If we were pop culture realists, we would have refrained from including chillwave because no one has given half a shit about hazy-'80s-lectro since at least 2010. Fortunate for us -- and our insatiable need to produce content, a desire-drive directly connected to our insatiable need to eat food and pay bills -- we are in the bidness of pop culture fan fiction. 

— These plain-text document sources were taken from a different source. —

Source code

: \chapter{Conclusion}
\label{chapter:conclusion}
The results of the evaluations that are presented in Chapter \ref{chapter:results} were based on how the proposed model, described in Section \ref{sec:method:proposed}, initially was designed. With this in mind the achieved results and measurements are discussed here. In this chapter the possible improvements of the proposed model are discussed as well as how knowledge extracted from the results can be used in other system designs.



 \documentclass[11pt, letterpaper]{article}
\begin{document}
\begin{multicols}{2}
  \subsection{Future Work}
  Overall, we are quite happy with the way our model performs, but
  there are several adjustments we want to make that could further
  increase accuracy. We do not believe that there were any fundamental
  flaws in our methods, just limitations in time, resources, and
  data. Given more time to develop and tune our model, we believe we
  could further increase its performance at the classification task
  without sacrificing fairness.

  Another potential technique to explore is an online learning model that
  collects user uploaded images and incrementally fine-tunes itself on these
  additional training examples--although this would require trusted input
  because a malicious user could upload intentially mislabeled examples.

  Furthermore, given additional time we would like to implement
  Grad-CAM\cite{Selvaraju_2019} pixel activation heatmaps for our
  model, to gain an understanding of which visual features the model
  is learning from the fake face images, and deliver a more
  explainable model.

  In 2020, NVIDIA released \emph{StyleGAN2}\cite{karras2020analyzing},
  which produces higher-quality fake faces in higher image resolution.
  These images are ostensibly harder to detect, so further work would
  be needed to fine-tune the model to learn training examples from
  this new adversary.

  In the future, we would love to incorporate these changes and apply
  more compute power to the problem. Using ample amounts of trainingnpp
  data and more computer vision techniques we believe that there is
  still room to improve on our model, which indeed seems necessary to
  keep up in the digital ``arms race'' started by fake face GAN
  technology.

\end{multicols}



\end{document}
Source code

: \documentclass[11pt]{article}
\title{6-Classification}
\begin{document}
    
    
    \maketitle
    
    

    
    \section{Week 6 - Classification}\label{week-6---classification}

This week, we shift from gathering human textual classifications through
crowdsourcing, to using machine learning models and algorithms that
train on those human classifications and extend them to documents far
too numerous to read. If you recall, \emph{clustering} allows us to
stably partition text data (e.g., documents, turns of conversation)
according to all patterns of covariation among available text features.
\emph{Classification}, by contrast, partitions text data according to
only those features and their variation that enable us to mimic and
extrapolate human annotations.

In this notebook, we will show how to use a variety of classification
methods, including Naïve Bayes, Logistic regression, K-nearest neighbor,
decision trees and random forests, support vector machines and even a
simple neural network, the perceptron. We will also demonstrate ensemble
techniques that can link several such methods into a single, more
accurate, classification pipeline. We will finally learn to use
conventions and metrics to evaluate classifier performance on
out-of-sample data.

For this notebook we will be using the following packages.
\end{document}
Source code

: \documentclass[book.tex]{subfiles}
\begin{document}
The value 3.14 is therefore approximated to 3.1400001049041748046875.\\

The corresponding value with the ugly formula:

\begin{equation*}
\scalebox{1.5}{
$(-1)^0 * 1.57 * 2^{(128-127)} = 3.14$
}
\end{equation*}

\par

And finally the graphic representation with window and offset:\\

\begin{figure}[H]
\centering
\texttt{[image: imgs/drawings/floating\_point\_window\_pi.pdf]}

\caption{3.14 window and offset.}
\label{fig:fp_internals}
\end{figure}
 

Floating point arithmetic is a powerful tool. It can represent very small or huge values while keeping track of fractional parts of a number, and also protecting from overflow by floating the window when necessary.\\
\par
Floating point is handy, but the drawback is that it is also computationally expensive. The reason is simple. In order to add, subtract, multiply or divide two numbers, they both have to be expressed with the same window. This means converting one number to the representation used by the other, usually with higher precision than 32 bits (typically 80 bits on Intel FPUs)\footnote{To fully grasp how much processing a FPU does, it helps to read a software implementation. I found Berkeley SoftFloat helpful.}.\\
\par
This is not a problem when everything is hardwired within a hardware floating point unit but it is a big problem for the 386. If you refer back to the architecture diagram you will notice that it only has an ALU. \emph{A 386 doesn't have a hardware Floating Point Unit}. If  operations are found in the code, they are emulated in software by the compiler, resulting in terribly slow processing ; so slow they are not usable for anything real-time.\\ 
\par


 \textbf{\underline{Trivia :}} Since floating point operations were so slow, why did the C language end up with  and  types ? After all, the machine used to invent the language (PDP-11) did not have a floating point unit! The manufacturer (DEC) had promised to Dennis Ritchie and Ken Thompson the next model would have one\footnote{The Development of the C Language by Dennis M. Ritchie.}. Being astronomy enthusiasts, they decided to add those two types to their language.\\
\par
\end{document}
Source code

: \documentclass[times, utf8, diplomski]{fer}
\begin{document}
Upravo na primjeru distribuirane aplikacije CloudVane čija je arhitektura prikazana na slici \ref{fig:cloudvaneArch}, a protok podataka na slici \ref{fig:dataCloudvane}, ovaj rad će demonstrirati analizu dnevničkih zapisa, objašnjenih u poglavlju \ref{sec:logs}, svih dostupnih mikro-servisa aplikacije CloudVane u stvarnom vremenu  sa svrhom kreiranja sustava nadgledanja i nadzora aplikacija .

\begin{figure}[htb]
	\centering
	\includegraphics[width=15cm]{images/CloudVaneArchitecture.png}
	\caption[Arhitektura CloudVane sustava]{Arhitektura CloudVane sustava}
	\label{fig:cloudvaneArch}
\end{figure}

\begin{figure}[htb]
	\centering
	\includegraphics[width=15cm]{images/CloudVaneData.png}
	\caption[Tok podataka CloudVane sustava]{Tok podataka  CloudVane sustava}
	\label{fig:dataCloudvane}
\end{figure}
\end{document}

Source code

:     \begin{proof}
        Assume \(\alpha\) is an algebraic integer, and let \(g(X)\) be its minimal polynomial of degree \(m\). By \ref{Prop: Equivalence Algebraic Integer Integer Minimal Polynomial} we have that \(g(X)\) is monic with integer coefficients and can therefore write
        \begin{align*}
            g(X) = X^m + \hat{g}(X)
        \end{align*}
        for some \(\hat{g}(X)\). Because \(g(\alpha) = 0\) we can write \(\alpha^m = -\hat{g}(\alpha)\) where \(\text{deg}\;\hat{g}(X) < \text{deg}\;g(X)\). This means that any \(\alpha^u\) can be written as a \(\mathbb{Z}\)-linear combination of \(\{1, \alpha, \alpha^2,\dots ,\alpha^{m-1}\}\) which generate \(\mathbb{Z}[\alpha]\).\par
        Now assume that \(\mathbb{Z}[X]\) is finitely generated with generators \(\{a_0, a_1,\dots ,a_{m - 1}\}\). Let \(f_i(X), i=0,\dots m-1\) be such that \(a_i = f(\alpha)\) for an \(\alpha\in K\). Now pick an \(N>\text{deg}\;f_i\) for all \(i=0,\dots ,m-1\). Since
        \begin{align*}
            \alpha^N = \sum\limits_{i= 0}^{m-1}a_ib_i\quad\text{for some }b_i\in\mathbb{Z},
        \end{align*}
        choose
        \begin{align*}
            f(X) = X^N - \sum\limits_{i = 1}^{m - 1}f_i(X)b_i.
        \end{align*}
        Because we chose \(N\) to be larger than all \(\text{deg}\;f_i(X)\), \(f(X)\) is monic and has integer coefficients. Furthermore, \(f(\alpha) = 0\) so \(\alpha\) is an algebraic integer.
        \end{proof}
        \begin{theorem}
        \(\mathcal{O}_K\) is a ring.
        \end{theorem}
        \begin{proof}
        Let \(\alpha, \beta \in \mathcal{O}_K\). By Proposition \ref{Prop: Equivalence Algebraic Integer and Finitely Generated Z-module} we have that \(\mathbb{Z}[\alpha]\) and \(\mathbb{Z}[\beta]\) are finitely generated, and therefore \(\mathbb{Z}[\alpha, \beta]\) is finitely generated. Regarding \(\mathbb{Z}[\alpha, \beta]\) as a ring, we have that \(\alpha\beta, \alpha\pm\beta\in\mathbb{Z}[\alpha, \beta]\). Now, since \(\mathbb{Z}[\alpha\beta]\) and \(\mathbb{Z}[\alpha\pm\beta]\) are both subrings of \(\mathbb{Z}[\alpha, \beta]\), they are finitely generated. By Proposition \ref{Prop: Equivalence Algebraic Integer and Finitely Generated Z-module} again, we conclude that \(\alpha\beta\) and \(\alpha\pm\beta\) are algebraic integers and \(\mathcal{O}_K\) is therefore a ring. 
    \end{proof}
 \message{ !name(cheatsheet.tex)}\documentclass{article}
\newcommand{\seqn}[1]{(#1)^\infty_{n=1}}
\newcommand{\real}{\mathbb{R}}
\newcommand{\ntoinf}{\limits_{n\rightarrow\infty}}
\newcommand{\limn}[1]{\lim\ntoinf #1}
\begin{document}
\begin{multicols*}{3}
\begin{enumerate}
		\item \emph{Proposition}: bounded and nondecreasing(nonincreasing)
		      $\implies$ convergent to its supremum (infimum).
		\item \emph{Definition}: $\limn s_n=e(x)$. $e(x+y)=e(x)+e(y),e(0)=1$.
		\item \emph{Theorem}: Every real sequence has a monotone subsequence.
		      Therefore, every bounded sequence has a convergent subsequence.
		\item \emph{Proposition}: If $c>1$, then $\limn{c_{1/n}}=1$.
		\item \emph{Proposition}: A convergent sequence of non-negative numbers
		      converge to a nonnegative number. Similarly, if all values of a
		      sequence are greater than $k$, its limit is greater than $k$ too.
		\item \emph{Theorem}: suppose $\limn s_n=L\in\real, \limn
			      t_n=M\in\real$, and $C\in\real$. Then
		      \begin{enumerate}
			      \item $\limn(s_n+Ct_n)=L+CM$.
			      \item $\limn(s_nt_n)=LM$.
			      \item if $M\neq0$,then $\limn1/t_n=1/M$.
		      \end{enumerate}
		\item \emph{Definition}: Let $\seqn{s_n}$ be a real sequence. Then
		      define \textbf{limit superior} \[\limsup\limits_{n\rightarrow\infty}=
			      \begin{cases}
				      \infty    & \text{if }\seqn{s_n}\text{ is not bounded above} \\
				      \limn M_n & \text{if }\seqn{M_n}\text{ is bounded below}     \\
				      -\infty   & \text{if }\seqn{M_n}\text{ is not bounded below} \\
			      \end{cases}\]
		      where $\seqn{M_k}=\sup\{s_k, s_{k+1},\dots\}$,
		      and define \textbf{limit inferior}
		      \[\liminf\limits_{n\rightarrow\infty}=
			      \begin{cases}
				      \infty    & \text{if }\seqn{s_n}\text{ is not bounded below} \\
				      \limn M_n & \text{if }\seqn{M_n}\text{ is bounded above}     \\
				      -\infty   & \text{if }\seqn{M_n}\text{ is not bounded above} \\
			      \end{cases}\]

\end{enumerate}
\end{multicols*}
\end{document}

Without further ado: The Chillwave addict can be easily identified by Kanye West-style shutter-shades, a pastel green hoodie that glows under blacklights, and phonebook-sized stacks of paper filled with band names that are goofy not-puns on existing pop-culture brands and their fleshy avatars, like Com Truise or Tiger & Woods.

9. Bro-step

Bass addiction is no joke, bro. We all seen a basshead or two in our time. Y'know, the big-tees, the blunts, and the gangsta-skank during the wobble breakdown. But nobody wants to mess with bass junkies, those hairy-tongued, self-scratching tweakers with bloodshot eyes just lookin' for one last drop. They can pay you Tuesday, man, just hook it up with some'uh'dat womp.

8. Psytrance

The effects of an addiction to the psychedelic techno variant known as "psytrance" include the chronic inability to stop dancing like you have to pee while your entire body is simultaneous covered in slimy beetles or grasshoppers or something. Also, the psytrance addict can only feel the effects of other drugs when dancing to psytrance, which only compounds this terrible addiction's capacity for life-ruining destruction. Friends don't let friends dance to psytrance!

7. K-Pop

"Gangnam Style" broke all of those YouTube records because the crossover Korean pop mega-meme introduced North American popular culture to its most dangerous addiction since the C.I.A. put crack cocaine in the ghetto. The C.I.A. is responsible for PSY, too, BTW.

6. Vuvezuela Drone-core

Much like cigarettes, its hard to imagine how somebody ends up blowing a vuvezuela nonstop, at all hours, for seemingly no reason other than to feel their solar plexus tremble in resonance with this ancient instrument's cosmic vibration. All it takes is one night of self-destructive bad decisions and nihilist-hedonist choices for you to end up feverishly sucking on a kazoo in a sketchy stairwell.

5. Salsa

C'mon, who hasn't gone too far with a lil' mambo at least once in their lifetime?

4. Harsh Japanese Noise

To be addicted to "noise," - the extreme music genre developed and popularized, in part, by Japanese provocateurs like Hanatarash, Merzbow, and the Incapacitants - is to be afflicted with a compulsion that makes its self-destructive nature hyper-explicit. That is to say, to be addicted to noise is to be addicted to self-inducing one serious mindfuck of a splitting headache after another.

3. Hare Krishna Hardcore

Sure, Shelter lived a lifestyle free of drugs, meat and promiscuous sexual activity. But was their rabid devotion to Hare Krishna and/or hardcore punk rock promoting Hare Krishna something comparable to an addiction?

2. Trap Music

This genre is all about drugs in the first place. The people listening to it probably have something to do with drugs, at some point of the drug-doing process, be it the making, distributing, selling, consumption or theft (of drugs). 

1. Disco

Much like benzoylmethylecgonine (aka YAYO, aka blowcaine), disco has the ability to transform a wholesome, gainfully-employed citizen into a sweaty, blathering, teeth-gnashing, fast-talking narcisisst.